• **Input records**

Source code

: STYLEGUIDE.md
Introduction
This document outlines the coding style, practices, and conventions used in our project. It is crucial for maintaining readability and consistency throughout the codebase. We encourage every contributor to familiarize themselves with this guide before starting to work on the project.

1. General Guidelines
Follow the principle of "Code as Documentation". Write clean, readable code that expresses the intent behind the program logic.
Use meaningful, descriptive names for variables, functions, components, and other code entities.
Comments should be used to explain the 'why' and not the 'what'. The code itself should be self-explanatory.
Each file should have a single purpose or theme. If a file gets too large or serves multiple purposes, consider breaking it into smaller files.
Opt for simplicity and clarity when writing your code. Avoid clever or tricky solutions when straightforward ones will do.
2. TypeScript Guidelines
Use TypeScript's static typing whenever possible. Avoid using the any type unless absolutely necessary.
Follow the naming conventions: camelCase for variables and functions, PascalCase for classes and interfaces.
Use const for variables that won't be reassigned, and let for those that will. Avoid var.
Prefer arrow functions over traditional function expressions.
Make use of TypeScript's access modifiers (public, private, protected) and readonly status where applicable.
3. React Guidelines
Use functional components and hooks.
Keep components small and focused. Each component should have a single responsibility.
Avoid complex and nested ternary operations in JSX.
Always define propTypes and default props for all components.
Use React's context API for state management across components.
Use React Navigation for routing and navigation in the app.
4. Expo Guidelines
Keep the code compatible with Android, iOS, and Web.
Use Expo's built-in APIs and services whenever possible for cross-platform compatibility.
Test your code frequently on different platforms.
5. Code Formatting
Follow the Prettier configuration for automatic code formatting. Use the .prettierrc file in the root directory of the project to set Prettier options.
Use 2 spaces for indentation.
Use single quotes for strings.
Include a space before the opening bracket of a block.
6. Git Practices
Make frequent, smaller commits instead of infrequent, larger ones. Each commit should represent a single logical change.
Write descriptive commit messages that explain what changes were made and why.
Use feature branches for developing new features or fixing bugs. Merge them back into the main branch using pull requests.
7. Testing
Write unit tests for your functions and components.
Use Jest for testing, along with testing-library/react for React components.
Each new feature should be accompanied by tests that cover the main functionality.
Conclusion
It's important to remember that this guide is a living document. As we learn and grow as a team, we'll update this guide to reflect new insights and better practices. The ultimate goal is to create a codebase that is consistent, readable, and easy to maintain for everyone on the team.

• **Your instructions**
The records above, in their entirety, need to be set down again exactly.

• **Written response**
Source code

: STYLEGUIDE.md
Introduction
This document outlines the coding style, practices, and conventions used in our project. It is crucial for maintaining readability and consistency throughout the codebase. We encourage every contributor to familiarize themselves with this guide before starting to work on the project.

1. General Guidelines
Follow the principle of "Code as Documentation". Write clean, readable code that expresses the intent behind the program logic.
Use meaningful, descriptive names for variables, functions, components, and other code entities.
Comments should be used to explain the 'why' and not the 'what'. The code itself should be self-explanatory.
Each file should have a single purpose or theme. If a file gets too large or serves multiple purposes, consider breaking it into smaller files.
Opt for simplicity and clarity when writing your code. Avoid clever or tricky solutions when straightforward ones will do.
2. TypeScript Guidelines
Use TypeScript's static typing whenever possible. Avoid using the any type unless absolutely necessary.
Follow the naming conventions: camelCase for variables and functions, PascalCase for classes and interfaces.
Use const for variables that won't be reassigned, and let for those that will. Avoid var.
Prefer arrow functions over traditional function expressions.
Make use of TypeScript's access modifiers (public, private, protected) and readonly status where applicable.
3. React Guidelines
Use functional components and hooks.
Keep components small and focused. Each component should have a single responsibility.
Avoid complex and nested ternary operations in JSX.
Always define propTypes and default props for all components.
Use React's context API for state management across components.
Use React Navigation for routing and navigation in the app.
4. Expo Guidelines
Keep the code compatible with Android, iOS, and Web.
Use Expo's built-in APIs and services whenever possible for cross-platform compatibility.
Test your code frequently on different platforms.
5. Code Formatting
Follow the Prettier configuration for automatic code formatting. Use the .prettierrc file in the root directory of the project to set Prettier options.
Use 2 spaces for indentation.
Use single quotes for strings.
Include a space before the opening bracket of a block.
6. Git Practices
Make frequent, smaller commits instead of infrequent, larger ones. Each commit should represent a single logical change.
Write descriptive commit messages that explain what changes were made and why.
Use feature branches for developing new features or fixing bugs. Merge them back into the main branch using pull requests.
7. Testing
Write unit tests for your functions and components.
Use Jest for testing, along with testing-library/react for React components.
Each new feature should be accompanied by tests that cover the main functionality.
Conclusion
It's important to remember that this guide is a living document. As we learn and grow as a team, we'll update this guide to reflect new insights and better practices. The ultimate goal is to create a codebase that is consistent, readable, and easy to maintain for everyone on the team.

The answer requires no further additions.